> TASK INSTRUCTIONS: Search the material below for the string "possible" and copy each line where it appears.

> DATASET RECORDS:
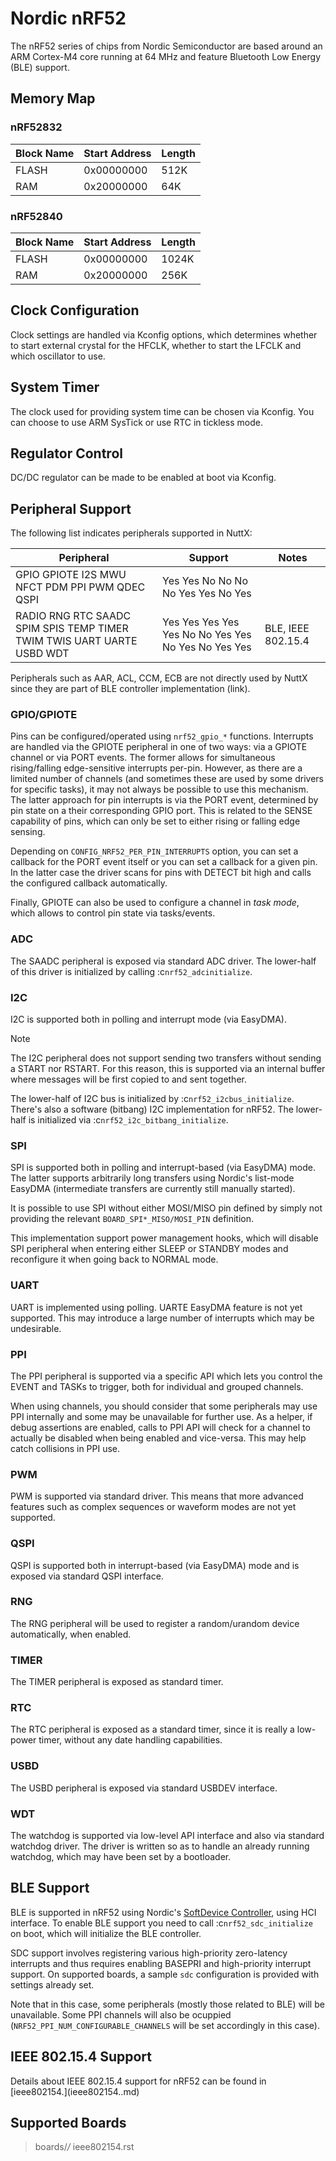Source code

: # Nordic nRF52

The nRF52 series of chips from Nordic Semiconductor are based around an
ARM Cortex-M4 core running at 64 MHz and feature Bluetooth Low Energy
(BLE) support.

## Memory Map

### nRF52832

| Block Name | Start Address | Length |
| ---------- | ------------- | ------ |
| FLASH      | 0x00000000    | 512K   |
| RAM        | 0x20000000    | 64K    |

### nRF52840

| Block Name | Start Address | Length |
| ---------- | ------------- | ------ |
| FLASH      | 0x00000000    | 1024K  |
| RAM        | 0x20000000    | 256K   |

## Clock Configuration

Clock settings are handled via Kconfig options, which determines whether
to start external crystal for the HFCLK, whether to start the LFCLK and
which oscillator to use.

## System Timer

The clock used for providing system time can be chosen via Kconfig. You
can choose to use ARM SysTick or use RTC in tickless mode.

## Regulator Control

DC/DC regulator can be made to be enabled at boot via Kconfig.

## Peripheral Support

The following list indicates peripherals supported in NuttX:

| Peripheral                                                             | Support                                             | Notes              |
| ---------------------------------------------------------------------- | --------------------------------------------------- | ------------------ |
| GPIO GPIOTE I2S MWU NFCT PDM PPI PWM QDEC QSPI                         | Yes Yes No No No No Yes Yes No Yes                  |                    |
| RADIO RNG RTC SAADC SPIM SPIS TEMP TIMER TWIM TWIS UART UARTE USBD WDT | Yes Yes Yes Yes Yes No No Yes Yes No Yes No Yes Yes | BLE, IEEE 802.15.4 |

Peripherals such as AAR, ACL, CCM, ECB are not directly used by NuttX
since they are part of BLE controller implementation (link).

### GPIO/GPIOTE

Pins can be configured/operated using `nrf52_gpio_*` functions.
Interrupts are handled via the GPIOTE peripheral in one of two ways: via
a GPIOTE channel or via PORT events. The former allows for simultaneous
rising/falling edge-sensitive interrupts per-pin. However, as there are
a limited number of channels (and sometimes these are used by some
drivers for specific tasks), it may not always be possible to use this
mechanism. The latter approach for pin interrupts is via the PORT event,
determined by pin state on a their corresponding GPIO port. This is
related to the SENSE capability of pins, which can only be set to either
rising or falling edge sensing.

Depending on `CONFIG_NRF52_PER_PIN_INTERRUPTS` option, you can set a
callback for the PORT event itself or you can set a callback for a given
pin. In the latter case the driver scans for pins with DETECT bit high
and calls the configured callback automatically.

Finally, GPIOTE can also be used to configure a channel in *task mode*,
which allows to control pin state via tasks/events.

### ADC

The SAADC peripheral is exposed via standard ADC driver. The lower-half
of this driver is initialized by calling :c`nrf52_adcinitialize`.

### I2C

I2C is supported both in polling and interrupt mode (via EasyDMA).

<div class="note">

<div class="title">

Note

</div>

The I2C peripheral does not support sending two transfers without
sending a START nor RSTART. For this reason, this is supported via an
internal buffer where messages will be first copied to and sent
together.

</div>

The lower-half of I2C bus is initialized by :c`nrf52_i2cbus_initialize`.
There's also a software (bitbang) I2C implementation for nRF52. The
lower-half is initialized via :c`nrf52_i2c_bitbang_initialize`.

### SPI

SPI is supported both in polling and interrupt-based (via EasyDMA) mode.
The latter supports arbitrarily long transfers using Nordic's list-mode
EasyDMA (intermediate transfers are currently still manually started).

It is possible to use SPI without either MOSI/MISO pin defined by simply
not providing the relevant `BOARD_SPI*_MISO/MOSI_PIN` definition.

This implementation support power management hooks, which will disable
SPI peripheral when entering either SLEEP or STANDBY modes and
reconfigure it when going back to NORMAL mode.

### UART

UART is implemented using polling. UARTE EasyDMA feature is not yet
supported. This may introduce a large number of interrupts which may be
undesirable.

### PPI

The PPI peripheral is supported via a specific API which lets you
control the EVENT and TASKs to trigger, both for individual and grouped
channels.

When using channels, you should consider that some peripherals may use
PPI internally and some may be unavailable for further use. As a helper,
if debug assertions are enabled, calls to PPI API will check for a
channel to actually be disabled when being enabled and vice-versa. This
may help catch collisions in PPI use.

### PWM

PWM is supported via standard driver. This means that more advanced
features such as complex sequences or waveform modes are not yet
supported.

### QSPI

QSPI is supported both in interrupt-based (via EasyDMA) mode and is
exposed via standard QSPI interface.

### RNG

The RNG peripheral will be used to register a random/urandom device
automatically, when enabled.

### TIMER

The TIMER peripheral is exposed as standard timer.

### RTC

The RTC peripheral is exposed as a standard timer, since it is really a
low-power timer, without any date handling capabilities.

### USBD

The USBD peripheral is exposed via standard USBDEV interface.

### WDT

The watchdog is supported via low-level API interface and also via
standard watchdog driver. The driver is written so as to handle an
already running watchdog, which may have been set by a bootloader.

## BLE Support

BLE is supported in nRF52 using Nordic's [SoftDevice
Controller](https://developer.nordicsemi.com/nRF_Connect_SDK/doc/latest/nrfxlib/softdevice_controller/README.html),
using HCI interface. To enable BLE support you need to call
:c`nrf52_sdc_initialize` on boot, which will initialize the BLE
controller.

SDC support involves registering various high-priority zero-latency
interrupts and thus requires enabling BASEPRI and high-priority
interrupt support. On supported boards, a sample `sdc` configuration is
provided with settings already set.

Note that in this case, some peripherals (mostly those related to BLE)
will be unavailable. Some PPI channels will also be ocuppied
(`NRF52_PPI_NUM_CONFIGURABLE_CHANNELS` will be set accordingly in this
case).

## IEEE 802.15.4 Support

Details about IEEE 802.15.4 support for nRF52 can be found in
\[<span class="title-ref">ieee802154</span>.\](<span class="title-ref">ieee802154</span>..md)

## Supported Boards

> boards/*/* ieee802154.rst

> WRITTEN RESPONSE:
drivers for specific tasks), it may not always be possible to use this
It is possible to use SPI without either MOSI/MISO pin defined by simply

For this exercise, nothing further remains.